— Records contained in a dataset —
- - - -

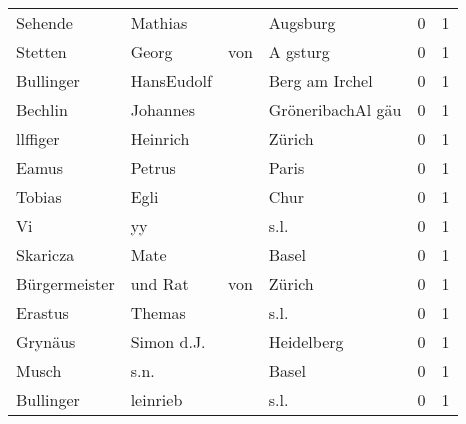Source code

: \begin{center}
\begin{tiny}
\begin{longtabu}{llllrr}
                  Sehende &                            Mathias &             &                                    Augsburg &          0 &         1 \\
                  Stetten &                              Georg &         von &                                    A gsturg &          0 &         1 \\
                Bullinger &                         HansEudolf &             &                              Berg am Irchel &          0 &         1 \\
                  Bechlin &                           Johannes &             &                           GröneribachAl gäu &          0 &         1 \\
                 llffiger &                           Heinrich &             &                                      Zürich &          0 &         1 \\
                    Eamus &                             Petrus &             &                                       Paris &          0 &         1 \\
                   Tobias &                               Egli &             &                                        Chur &          0 &         1 \\
                       Vi &                                 yy &             &                                        s.l. &          0 &         1 \\
                 Skaricza &                               Mate &             &                                       Basel &          0 &         1 \\
            Bürgermeister &                            und Rat &         von &                                      Zürich &          0 &         1 \\
                  Erastus &                             Themas &             &                                        s.l. &          0 &         1 \\
                  Grynäus &                         Simon d.J. &             &                                  Heidelberg &          0 &         1 \\
                    Musch &                               s.n. &             &                                       Basel &          0 &         1 \\
                Bullinger &                           leinrieb &             &                                        s.l. &          0 &         1 \\

\end{longtabu}
\end{tiny}
\end{center}
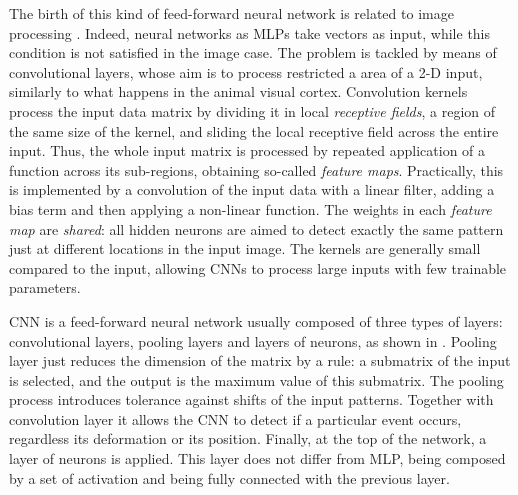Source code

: The birth of this kind of feed-forward neural network is related to image processing \cite{lawrence1997face}. Indeed, neural networks as MLPs take vectors as input, while this condition is not satisfied in the image case. The problem is tackled by means of convolutional layers, whose aim is to process restricted a area of a 2-D input, similarly to what happens in the animal visual cortex.
Convolution kernels process the input data matrix by dividing it in local \textit{receptive fields}, a region of the same size of the kernel, and sliding the local receptive field across the entire input.
Thus, the whole input matrix is processed by repeated application of a function across its sub-regions, obtaining so-called \textit{feature maps}. Practically, this is implemented by a convolution of the input data with a linear filter, adding a bias term and then applying a non-linear function.
The weights in each \textit{feature map} are \textit{shared}: all hidden neurons are aimed to detect exactly the same pattern just at different locations in the input image. The kernels are generally small compared to the input, allowing CNNs to process large inputs with few trainable parameters.

%
%
%	


CNN is a feed-forward neural network \cite{726791} usually composed of three types of layers: convolutional layers, pooling layers and layers of neurons, as shown in . Pooling layer just reduces the dimension of the matrix by a rule: a submatrix of the input is selected, and the output is the maximum value of this submatrix.
The pooling process introduces tolerance against shifts of the input patterns. Together with convolution layer it allows the CNN to detect if a particular event occurs, regardless its deformation or its position.
Finally, at the top of the network, a layer of neurons is applied. This layer does not differ from MLP, being composed by a set of activation and being fully connected with the previous layer.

- - - -

— DIRECTIONS FOR THIS TASK —
Only the lines from the one containing "The pooling process" to the end of the records should be repeated, exactly as they appear.

— EXERCISE ANSWER —
The pooling process introduces tolerance against shifts of the input patterns. Together with convolution layer it allows the CNN to detect if a particular event occurs, regardless its deformation or its position.
Finally, at the top of the network, a layer of neurons is applied. This layer does not differ from MLP, being composed by a set of activation and being fully connected with the previous layer.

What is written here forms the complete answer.